All those results look good, indicating that your setup works as intended.

Does dig plex.tv @127.0.0.1 also resolve successfully now?

When did you see those time outs/'no servers could be reached' messages?
How often?

the result for plex.tv is now:

root@pihole:~# dig plex.tv @127.0.0.1

; <<>> DiG 9.18.18-0ubuntu0.22.04.2-Ubuntu <<>> plex.tv @127.0.0.1
;; global options: +cmd
;; Got answer:
;; ->>HEADER<<- opcode: QUERY, status: SERVFAIL, id: 29909
;; flags: qr rd ra; QUERY: 1, ANSWER: 0, AUTHORITY: 0, ADDITIONAL: 1

;; OPT PSEUDOSECTION:
; EDNS: version: 0, flags:; udp: 1232
;; QUESTION SECTION:
;plex.tv.                       IN      A

;; Query time: 35 msec
;; SERVER: 127.0.0.1#53(127.0.0.1) (UDP)
;; WHEN: Sat Feb 24 22:12:45 EET 2024
;; MSG SIZE  rcvd: 36

The timeouts came in every now and then. I checked in about 6-7 times today.
Not sure if related or not, but I also often see this warning in diagnosis logs ( value varies, not always 1.5 ):

Long-term load (15min avg) larger than number of processors: 1.5 > 1
This may slow down DNS resolution and can cause bottlenecks.

LE: and just got another tieout:

root@pihole:~# dig plex.tv @127.0.0.1 -p 5335
;; communications error to 127.0.0.1#5335: timed out
;; communications error to 127.0.0.1#5335: timed out
;; communications error to 127.0.0.1#5335: timed out

; <<>> DiG 9.18.18-0ubuntu0.22.04.2-Ubuntu <<>> plex.tv @127.0.0.1 -p 5335
;; global options: +cmd
;; no servers could be reached

So far, your results demonstrate that it is your unbound that is unreachable at times, making this more of a networking/unbound issue.

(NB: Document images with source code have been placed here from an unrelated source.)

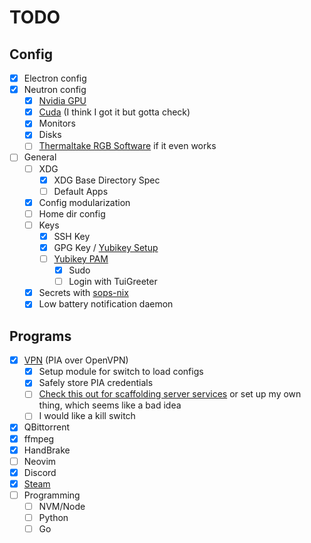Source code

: # TODO

## Config

- [x] Electron config
- [x] Neutron config
  - [x] [Nvidia GPU](https://nixos.wiki/wiki/Nvidia)
  - [x] [Cuda](https://nixos.wiki/wiki/CUDA) (I think I got it but gotta check)
  - [x] Monitors
  - [x] Disks
  - [ ] [Thermaltake RGB Software](https://github.com/chestm007/linux_thermaltake_riing) if it even works
- [ ] General
  - [ ] XDG
    - [x] XDG Base Directory Spec
    - [ ] Default Apps
  - [x] Config modularization
  - [ ] Home dir config
  - [ ] Keys
    - [x] SSH Key
    - [x] GPG Key / [Yubikey Setup](https://rzetterberg.github.io/yubikey-gpg-nixos.html)
    - [ ] [Yubikey PAM](https://nixos.wiki/wiki/Yubikey)
      - [x] Sudo
      - [ ] Login with TuiGreeter
  - [x] Secrets with [sops-nix](https://github.com/Mic92/sops-nix)
  - [x] Low battery notification daemon

## Programs

- [x] [VPN](https://nixos.wiki/wiki/OpenVPN) (PIA over OpenVPN)
  - [x] Setup module for switch to load configs
  - [x] Safely store PIA credentials
  - [ ] [Check this out for scaffolding server services](https://git.sr.ht/~rprospero/nixos-pia/tree/development/item/flake.nix) or set up my own thing, which seems like a bad idea
  - [ ] I would like a kill switch
- [x] QBittorrent
- [x] ffmpeg
- [x] HandBrake
- [ ] Neovim
- [x] Discord
- [x] [Steam](https://nixos.wiki/wiki/Steam)
- [ ] Programming
  - [ ] NVM/Node
  - [ ] Python
  - [ ] Go
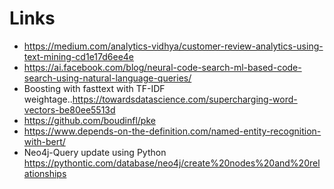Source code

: # Links


- https://medium.com/analytics-vidhya/customer-review-analytics-using-text-mining-cd1e17d6ee4e
- https://ai.facebook.com/blog/neural-code-search-ml-based-code-search-using-natural-language-queries/
- Boosting with fasttext with TF-IDF weightage..https://towardsdatascience.com/supercharging-word-vectors-be80ee5513d
- https://github.com/boudinfl/pke
- https://www.depends-on-the-definition.com/named-entity-recognition-with-bert/
- Neo4j-Query update using Python https://pythontic.com/database/neo4j/create%20nodes%20and%20relationships
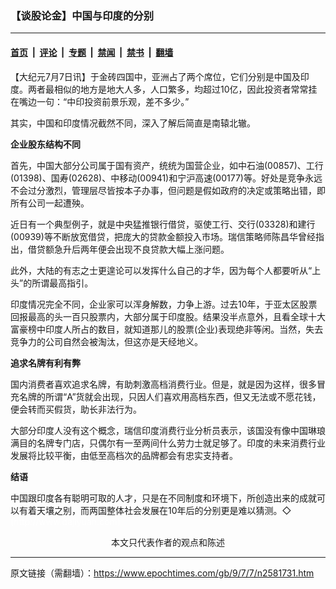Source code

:### 【谈股论金】中国与印度的分别

---

#### [首页](../../../..?n2581731) &nbsp;|&nbsp; [评论](../../../../../epoch-comment?n2581731) &nbsp;|&nbsp; [专题](../../../../../epoch-special?n2581731) &nbsp;|&nbsp; [禁闻](../../../../../epoch-news?n2581731) &nbsp;|&nbsp; [禁书](../../../../../books?n2581731) &nbsp;|&nbsp; [翻墙](https://github.com/gfw-breaker/nogfw/blob/master/README.md?n2581731)


<div class="post_content" id="artbody" itemprop="articleBody">
 <!-- article content begin -->
 <p>
  【大纪元7月7日讯】于金砖四国中，亚洲占了两个席位，它们分别是中国及印度。两者最相似的地方是地大人多，人口繁多，均超过10亿，因此投资者常常挂在嘴边一句：“中印投资前景乐观，差不多少。”
 </p>
 <p>
  其实，中国和印度情况截然不同，深入了解后简直是南辕北辙。
 </p>
 <p>
  <b>
   企业股东结构不同
  </b>
 </p>
 <p>
  首先，中国大部分公司属于国有资产，统统为国营企业，如中石油(00857)、工行(01398)、国寿(02628)、中移动(00941)和宁沪高速(00177)等。好处是竞争永远不会过分激烈，管理层尽皆按本子办事，但问题是假如政府的决定或策略出错，即所有公司一起遭殃。
 </p>
 <p>
  近日有一个典型例子，就是中央猛推银行借贷，驱使工行、交行(03328)和建行(00939)等不断放宽借贷，把庞大的贷款金额投入市场。瑞信策略师陈昌华曾经指出，借贷额急升后两年便会出现不良贷款大幅上涨问题。
 </p>
 <p>
  此外，大陆的有志之士更遑论可以发挥什么自己的才华，因为每个人都要听从“上头”的所谓最高指引。
 </p>
 <p>
  印度情况完全不同，企业家可以浑身解数，力争上游。过去10年，于亚太区股票回报最高的头一百只股票内，大部分属于印度股。结果没半点意外，且看全球十大富豪榜中印度人所占的数目，就知道那儿的股票(企业)表现绝非等闲。当然，失去竞争力的公司自然会被淘汰，但这亦是天经地义。
 </p>
 <p>
  <b>
   追求名牌有利有弊
  </b>
 </p>
 <p>
  国内消费者喜欢追求名牌，有助刺激高档消费行业。但是，就是因为这样，很多冒充名牌的所谓“A”货就会出现，只因人们喜欢用高档东西，但又无法或不愿花钱，便会转而买假货，助长非法行为。
 </p>
 <p>
  大部分印度人没有这个概念，瑞信印度消费行业分析员表示，该国没有像中国琳琅满目的名牌专门店，只偶尔有一至两间什么劳力士就足够了。印度的未来消费行业发展将比较平衡，由低至高档次的品牌都会有忠实支持者。
 </p>
 <p>
  <b>
   结语
  </b>
 </p>
 <p>
  中国跟印度各有聪明可取的人才，只是在不同制度和环境下，所创造出来的成就可以有着天壤之别，而两国整体社会发展在10年后的分别更是难以猜测。◇
  <br/>
  <font color="#ffffff">
   (http://www.dajiyuan.com)
  </font>
  <br/>
  <center>
   <font class="GY13">
    本文只代表作者的观点和陈述
   </font>
  </center>
 </p>
 <!-- article content end -->
 <div id="below_article_ad">
 </div>
</div>


---

原文链接（需翻墙）：https://www.epochtimes.com/gb/9/7/7/n2581731.htm
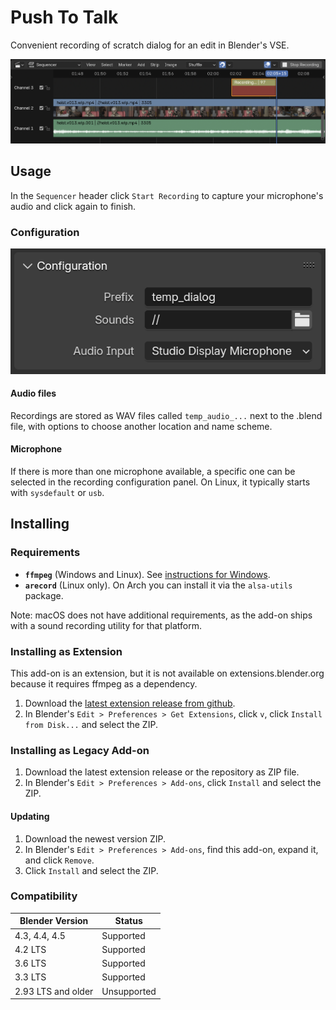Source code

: # Push To Talk

Convenient recording of scratch dialog for an edit in Blender's VSE.

![Screenshot showing record button and created audio strip](docs/strip_and_button.png)


## Usage

In the `Sequencer` header click `Start Recording` to capture your microphone's audio and click again to finish.

### Configuration

![Recoding configuration panel UI](docs/panel.png)

#### Audio files
Recordings are stored as WAV files called `temp_audio_...` next to the .blend file, with options to choose another location and name scheme.

#### Microphone
If there is more than one microphone available, a specific one can be selected in the recording configuration panel.
On Linux, it typically starts with `sysdefault` or `usb`.


## Installing

### Requirements
- **`ffmpeg`** (Windows and Linux). See [instructions for Windows](https://www.geeksforgeeks.org/how-to-install-ffmpeg-on-windows/).
- **`arecord`** (Linux only). On Arch you can install it via the `alsa-utils` package.

Note: macOS does not have additional requirements, as the add-on ships with a sound recording utility for that platform.

### Installing as Extension

This add-on is an extension, but it is not available on extensions.blender.org because it requires ffmpeg as a dependency.

1. Download the [latest extension release from github](https://github.com/britalmeida/push_to_talk/releases).
2. In Blender's `Edit > Preferences > Get Extensions`, click `v`, click `Install from Disk...` and select the ZIP.


### Installing as Legacy Add-on

1. Download the latest extension release or the repository as ZIP file.
2. In Blender's `Edit > Preferences > Add-ons`, click `Install` and select the ZIP.

#### Updating

1. Download the newest version ZIP.
2. In Blender's `Edit > Preferences > Add-ons`, find this add-on, expand it, and click `Remove`.
3. Click `Install` and select the ZIP.


### Compatibility

| Blender Version    | Status      |
|--------------------|-------------|
| 4.3, 4.4, 4.5      | Supported   |
| 4.2 LTS            | Supported   |
| 3.6 LTS            | Supported   |
| 3.3 LTS            | Supported   |
| 2.93 LTS and older | Unsupported |
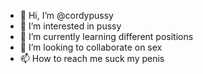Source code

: - 👋 Hi, I’m @cordypussy
- 👀 I’m interested in pussy
- 🌱 I’m currently learning different positions
- 💞️ I’m looking to collaborate on sex
- 📫 How to reach me suck my penis

<!---
cordypussy/cordypussy is a ✨ special ✨ repository because its `README.md` (this file) appears on your GitHub profile.
You can click the Preview link to take a look at your changes.
--->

DNS is usually light on CPU, unless you are dealing with a high number of clients and/or DNS requests. By chance, your debug log shows a count of ~64,000 DNS requests during the last 24 hours, or ~2,700 per hour - not enough to break a sweat in Pi-hole, provided they did not all occur in the same split second.

It's unlikely that that happened, though, as there are no respective warnings in your debug log.

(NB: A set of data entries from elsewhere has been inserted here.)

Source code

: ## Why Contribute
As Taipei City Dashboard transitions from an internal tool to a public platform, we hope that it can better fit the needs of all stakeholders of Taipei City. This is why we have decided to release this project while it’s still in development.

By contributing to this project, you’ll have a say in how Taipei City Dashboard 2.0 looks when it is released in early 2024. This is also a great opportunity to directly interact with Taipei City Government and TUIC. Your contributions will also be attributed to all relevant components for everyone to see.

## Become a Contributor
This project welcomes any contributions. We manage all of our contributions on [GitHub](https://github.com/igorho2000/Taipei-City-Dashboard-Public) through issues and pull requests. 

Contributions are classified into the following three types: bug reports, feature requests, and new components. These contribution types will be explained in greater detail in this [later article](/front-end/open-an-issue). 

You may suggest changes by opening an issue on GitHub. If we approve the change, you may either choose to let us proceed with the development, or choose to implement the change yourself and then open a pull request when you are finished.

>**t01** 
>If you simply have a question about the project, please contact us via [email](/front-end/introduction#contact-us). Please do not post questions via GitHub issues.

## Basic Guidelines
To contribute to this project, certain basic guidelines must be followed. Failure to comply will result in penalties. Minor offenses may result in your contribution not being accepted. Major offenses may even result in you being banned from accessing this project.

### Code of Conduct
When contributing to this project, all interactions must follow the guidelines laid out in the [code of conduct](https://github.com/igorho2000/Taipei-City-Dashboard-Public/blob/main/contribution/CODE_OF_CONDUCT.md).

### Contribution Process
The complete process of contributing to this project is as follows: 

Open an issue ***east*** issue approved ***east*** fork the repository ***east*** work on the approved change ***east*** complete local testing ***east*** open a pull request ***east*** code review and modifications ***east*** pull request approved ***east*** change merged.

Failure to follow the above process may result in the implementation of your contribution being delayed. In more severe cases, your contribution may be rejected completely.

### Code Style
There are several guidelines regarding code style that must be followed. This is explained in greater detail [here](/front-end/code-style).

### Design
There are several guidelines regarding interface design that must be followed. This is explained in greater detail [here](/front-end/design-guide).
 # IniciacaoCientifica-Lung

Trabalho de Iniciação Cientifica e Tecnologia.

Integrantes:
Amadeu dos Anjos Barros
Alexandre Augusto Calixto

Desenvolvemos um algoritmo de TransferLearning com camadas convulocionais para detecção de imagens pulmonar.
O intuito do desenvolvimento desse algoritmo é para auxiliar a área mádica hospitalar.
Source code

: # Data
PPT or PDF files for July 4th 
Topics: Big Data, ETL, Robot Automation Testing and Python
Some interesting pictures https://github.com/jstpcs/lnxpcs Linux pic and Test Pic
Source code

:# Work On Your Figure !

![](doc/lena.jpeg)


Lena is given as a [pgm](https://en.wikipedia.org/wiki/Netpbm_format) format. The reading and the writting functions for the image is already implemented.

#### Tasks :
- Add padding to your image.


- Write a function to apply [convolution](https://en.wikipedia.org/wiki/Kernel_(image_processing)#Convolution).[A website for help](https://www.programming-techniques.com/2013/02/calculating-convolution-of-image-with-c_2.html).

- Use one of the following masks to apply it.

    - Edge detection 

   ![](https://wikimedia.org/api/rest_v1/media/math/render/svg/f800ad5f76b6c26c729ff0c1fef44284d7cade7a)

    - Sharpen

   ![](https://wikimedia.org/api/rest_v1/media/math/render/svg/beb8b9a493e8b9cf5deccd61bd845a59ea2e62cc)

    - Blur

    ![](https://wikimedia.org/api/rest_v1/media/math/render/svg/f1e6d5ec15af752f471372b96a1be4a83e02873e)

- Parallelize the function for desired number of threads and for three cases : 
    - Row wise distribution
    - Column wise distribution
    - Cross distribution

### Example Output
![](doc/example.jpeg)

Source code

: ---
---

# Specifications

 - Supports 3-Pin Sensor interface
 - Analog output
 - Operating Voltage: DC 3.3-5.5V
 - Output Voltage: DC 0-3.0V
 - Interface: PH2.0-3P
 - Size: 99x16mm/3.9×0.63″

Nevertheless, if you see sudden spikes of DNS requests, it may be worth chasing down the client sending them, in order to change its behaviour (if possible).

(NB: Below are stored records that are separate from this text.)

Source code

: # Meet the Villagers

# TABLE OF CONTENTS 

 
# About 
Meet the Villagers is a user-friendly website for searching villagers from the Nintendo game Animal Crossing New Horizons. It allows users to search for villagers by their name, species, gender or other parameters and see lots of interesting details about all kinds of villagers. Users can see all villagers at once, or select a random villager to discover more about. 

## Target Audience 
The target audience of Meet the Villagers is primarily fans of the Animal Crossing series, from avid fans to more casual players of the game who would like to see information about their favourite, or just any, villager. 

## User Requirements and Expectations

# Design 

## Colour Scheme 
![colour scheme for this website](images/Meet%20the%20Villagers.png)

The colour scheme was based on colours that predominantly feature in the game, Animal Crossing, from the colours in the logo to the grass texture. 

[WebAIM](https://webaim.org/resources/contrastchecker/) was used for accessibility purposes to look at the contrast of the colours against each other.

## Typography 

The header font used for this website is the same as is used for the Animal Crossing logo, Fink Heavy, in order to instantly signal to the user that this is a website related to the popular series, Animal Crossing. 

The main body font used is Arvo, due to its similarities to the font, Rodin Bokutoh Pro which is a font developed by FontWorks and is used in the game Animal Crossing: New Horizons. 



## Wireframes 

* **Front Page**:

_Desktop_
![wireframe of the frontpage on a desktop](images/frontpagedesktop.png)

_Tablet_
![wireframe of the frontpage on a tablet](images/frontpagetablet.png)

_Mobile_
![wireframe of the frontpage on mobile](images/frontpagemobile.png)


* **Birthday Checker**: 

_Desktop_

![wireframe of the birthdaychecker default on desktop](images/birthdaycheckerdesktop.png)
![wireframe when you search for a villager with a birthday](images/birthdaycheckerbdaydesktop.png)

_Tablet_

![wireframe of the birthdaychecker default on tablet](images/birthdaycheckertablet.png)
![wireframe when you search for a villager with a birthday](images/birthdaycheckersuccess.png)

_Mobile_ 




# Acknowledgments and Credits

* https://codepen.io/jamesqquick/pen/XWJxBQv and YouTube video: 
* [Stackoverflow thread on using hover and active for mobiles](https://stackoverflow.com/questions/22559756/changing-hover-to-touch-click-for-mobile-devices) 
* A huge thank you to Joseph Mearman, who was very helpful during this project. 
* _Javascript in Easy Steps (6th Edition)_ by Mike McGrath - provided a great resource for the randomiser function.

Likely, the high load is caused by some other process on your machine, usually only temporary, e.g. during an OS update.

Do unbound's timeouts always correlate with times of high loads then?
If so, it may be worth tracking down the process that's causing the load.

xyboox, I had a similar problem with a number of domains a while back. My ISP Virgin Media provides a router that breaks DNSSEC TCP replies. Until I could put their router into modem mode and provide my own router I used a file /etc/dnsmasq.d/99-my-settings.conf in which I have added:
server=/*.tv/1.0.0.1 and then restarted dns. This causes pihole to forward queries for any *.tv domain to 1.0.0.1 instead of to your unbound.
If this was the cause of your problem then a query for twitch.tv would have the same error.

So far, your results demonstrate that it is your unbound that is unreachable at times, making this more of a networking/unbound issue.

This, I believe, lays at core of the issue. In fact I discovered is not just plex.tv the one that's failing, but there are more: twitch.tv, debian.be, newpharma.be All of these are returning ;; communications error to 127.0.0.1#5335: timed out regardless of the load state of the VM. And about that: the max number of DNS queries I noticed are indeed in the range of 60k / 24h:

Any params I could tweak in this regard? Could this be the cause of the comm errors? If so, why limited to some ( but always the same ) domain names? Something seems off here...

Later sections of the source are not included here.